The Australian government has announced its plans to expand the use of a tool which helps optimise vehicle movements between enterprises within Australia’s vast agriculture supply chain.
The Transport Network Strategic Investment Tool (TRANSIT) developed by the Commonwealth Scientific and Industrial Research Organisation (CSIRO) works by analysing every possible combination of transport routes and methods and determining the most efficient route.
At present it only applies to livestock movements in the north of the country but minister for agriculture and water resources, Barnaby Joyce, said an AUS$1m expansion would see the tool’s applications extended to cover about 25 agricultural commodities, representing more than 95% of Australia’s agricultural transport volume.
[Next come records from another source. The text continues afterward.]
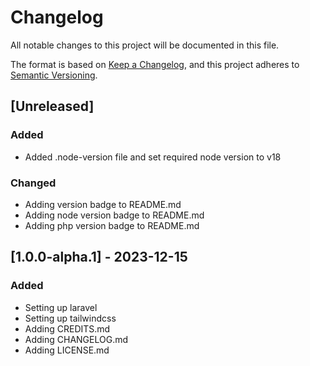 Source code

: # Changelog

All notable changes to this project will be documented in this file.

The format is based on [Keep a Changelog](https://keepachangelog.com/en/1.0.0/),
and this project adheres to [Semantic Versioning](https://semver.org/spec/v2.0.0.html).

## [Unreleased]

### Added
* Added .node-version file and set required node version to v18

### Changed
* Adding version badge to README.md
* Adding node version badge to README.md
* Adding php version badge to README.md
<!-- ### Deprecated
### Removed
### Fixed
### Security -->

## [1.0.0-alpha.1] - 2023-12-15

### Added
* Setting up laravel
* Setting up tailwindcss
* Adding CREDITS.md
* Adding CHANGELOG.md
* Adding LICENSE.md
CSIRO developed the tool because agriculture supply chains in Australia often feature transport distances of over 1000km between production, processing and markets. Transport costs can account for up to 40% of the market price.
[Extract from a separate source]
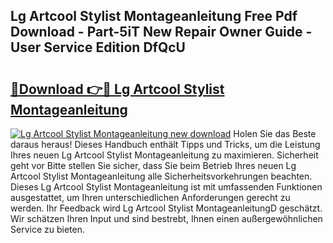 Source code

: ## Lg Artcool Stylist Montageanleitung Free Pdf Download - Part-5iT New Repair Owner Guide - User Service Edition DfQcU

# <h2><a href="http://df8i6j6.blite.top/?on=Lg+Artcool+Stylist+Montageanleitung">🔗Download 👉🔴 Lg Artcool Stylist Montageanleitung</a></h2>

[![Lg Artcool Stylist Montageanleitung new download](https://i.imgur.com/lujVjoI.png)](http://df8i6j6.blite.top/?on=Lg+Artcool+Stylist+Montageanleitung)
Holen Sie das Beste daraus heraus! Dieses Handbuch enthält Tipps und Tricks, um die Leistung Ihres neuen Lg Artcool Stylist Montageanleitung zu maximieren. Sicherheit geht vor Bitte stellen Sie sicher, dass Sie beim Betrieb Ihres neuen Lg Artcool Stylist Montageanleitung alle Sicherheitsvorkehrungen beachten. Dieses Lg Artcool Stylist Montageanleitung ist mit umfassenden Funktionen ausgestattet, um Ihren unterschiedlichen Anforderungen gerecht zu werden. Ihr Feedback wird Lg Artcool Stylist MontageanleitungD geschätzt. Wir schätzen Ihren Input und sind bestrebt, Ihnen einen außergewöhnlichen Service zu bieten.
TRANSIT takes into account factors like road/rail conditions, temporary road closures and diversions and availability of facilities such as truck stops and holding yards.
CSIRO said the tool could be used to manage logistics costs for individual enterprises or whole industries.
TRANSIT has also been used to analyse the supply chain benefits of various possible infrastructure projects, including the upgrade of a 510km highway between Clermont and Roma and a new north Queensland abattoir.